Screw Compressor Troubleshooting: High Discharge Temperature

1. Description of the Problem and Scope of Application

This manual is intended for systematic diagnosis and troubleshooting of abnormally high discharge temperatures in oil-filled screw compressors. High discharge temperature is a critical indicator of potential component failure and can lead to significant equipment damage, unplanned downtime and reduced operational efficiency. The manual covers diagnosing common causes such as low oil, coolant contamination, thermostatic valve failure, and adverse environmental conditions.

Equipment Types Covered:

Industrial rotary screw compressors with oil injection.

Classification of Severity:

Critical: The discharge temperature exceeds the set maximum threshold (eg +110°C) or an emergency shutdown is triggered. Requires immediate intervention.
Significant: Discharge temperature is consistently above normal (e.g. +95°C - +105°C) but below the emergency shutdown threshold. Indicates a progressive malfunction.
Minor: Discharge temperature is slightly higher than normal (for example, +90°C - +94°C). It can be a sign of deteriorating conditions or the initial stage of a problem.

Relevant Standards: EN ISO 12100 (Machine Safety), DSTU EN 1012-1 (Compressors and Vacuum Pumps - Safety Requirements), EN ISO 14001 (Environmental Management Systems).

2. Precautions

WARNING! Before performing any diagnostic or repair work on the compressor, the following critical safety precautions must be taken to prevent personal injury and equipment damage:

LOCKOUT/TAGOUT (LOTO): Always turn off and lock out power to the compressor. Ensure that all energy sources (electrical, pneumatic) are isolated and tagged according to your facility's LOTO procedures.

RELIEF OF PRESSURE: Completely depressurize all parts of the compressed air system. Open the drain valves and ensure that the system is atmospherically vented.

HOT SURFACES: Compressor equipment can be very hot during operation and after shutdown. Allow it to cool down to a safe temperature (+40°C or below) before touching any components.

ROTATING PARTS: Always beware of rotating parts such as fans and couplings.
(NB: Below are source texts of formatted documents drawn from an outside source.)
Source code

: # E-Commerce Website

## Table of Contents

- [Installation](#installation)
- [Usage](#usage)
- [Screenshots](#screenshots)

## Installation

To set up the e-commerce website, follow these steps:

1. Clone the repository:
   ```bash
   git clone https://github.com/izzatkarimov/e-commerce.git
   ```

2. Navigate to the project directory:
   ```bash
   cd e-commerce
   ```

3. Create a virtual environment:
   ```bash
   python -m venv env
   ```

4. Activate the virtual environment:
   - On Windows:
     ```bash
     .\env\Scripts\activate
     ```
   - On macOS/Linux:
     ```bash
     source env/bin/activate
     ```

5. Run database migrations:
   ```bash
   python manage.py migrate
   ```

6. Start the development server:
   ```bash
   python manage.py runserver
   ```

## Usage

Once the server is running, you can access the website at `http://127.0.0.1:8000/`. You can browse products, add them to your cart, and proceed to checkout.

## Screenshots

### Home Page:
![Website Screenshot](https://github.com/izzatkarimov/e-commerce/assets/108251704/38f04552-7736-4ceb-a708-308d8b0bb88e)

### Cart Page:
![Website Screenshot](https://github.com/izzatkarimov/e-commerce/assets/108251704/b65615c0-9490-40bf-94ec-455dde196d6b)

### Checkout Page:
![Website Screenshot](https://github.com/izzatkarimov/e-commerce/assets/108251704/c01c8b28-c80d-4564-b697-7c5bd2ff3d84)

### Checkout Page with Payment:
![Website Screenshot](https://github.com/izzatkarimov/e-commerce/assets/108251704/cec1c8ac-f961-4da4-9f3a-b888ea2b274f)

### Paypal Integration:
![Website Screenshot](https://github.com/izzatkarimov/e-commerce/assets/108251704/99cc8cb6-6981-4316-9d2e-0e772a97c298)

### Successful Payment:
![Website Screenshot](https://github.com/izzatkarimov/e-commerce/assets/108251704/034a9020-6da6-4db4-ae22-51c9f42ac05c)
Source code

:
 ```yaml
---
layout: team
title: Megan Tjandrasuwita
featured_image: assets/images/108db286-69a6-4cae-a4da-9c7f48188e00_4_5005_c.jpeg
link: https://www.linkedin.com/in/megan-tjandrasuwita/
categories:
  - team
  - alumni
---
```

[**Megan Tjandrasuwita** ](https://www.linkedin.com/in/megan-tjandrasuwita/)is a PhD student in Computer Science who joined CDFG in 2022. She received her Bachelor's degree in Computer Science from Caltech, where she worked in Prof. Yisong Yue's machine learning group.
Never operate the equipment until all rotating parts have come to a complete stop.

STORED ENERGY: Be careful with springs, pressure accumulators, and other components that can release stored energy.

PERSONAL PROTECTIVE EQUIPMENT (PPE): Use appropriate PPE, including safety glasses, heat resistant gloves, protective clothing and protective footwear.

CHEMICAL SAFETY: When working with compressor oil or cleaning agents, follow the Material Safety Data Sheet (MSDS) recommendations.

3. Necessary Diagnostic Tools

The following tools are required for accurate diagnosis of high injection temperature:

Name of the Tool	Specification / Model	Range of Measurements	Purpose
Infrared Thermometer	Pyrometer with laser sight (e.g. Fluke 62 MAX+)	from -30°C to +500°C; Accuracy ±1.0°C	Non-contact temperature measurement of surfaces (pipelines, cooler, compressor housing).
Multimeter	Digital True-RMS (eg Fluke 115)	Voltage: 0-600 V AC/DC; Resistance: 0-40 MΩ; Current: 0-10 A	Checking the power supply, the resistance of sensors/valves, the operation of the electric fan motor.
Contact Thermometer	K-type thermocouple with hand-held meter (e.g. Testo 905-T2)	from -50°C to +1000°C; Accuracy ±0.5°C	Accurate measurement of fluid/gas temperature at control points (e.g. oil temperature at cooler inlet/outlet).
Manometers	Analogue or digital (e.g. WIKA CPH6200)	Range 0-16 bar (for air); 0-10 bar (for oil)	Measurement of charge air pressure, oil pressure.
Visual Endoscope	Flexible video endoscope (e.g. PCE-VE 320N)	The length of the probe is up to 5 m, the diameter is 8 mm	Inspection of internal cavities of the compressor, fan blades, contamination of the cooler.
Air flow meter	Anemometer (e.g. Testo 417)	0.3 to 20 m/s	Measuring the air flow rate through the cooler or vents.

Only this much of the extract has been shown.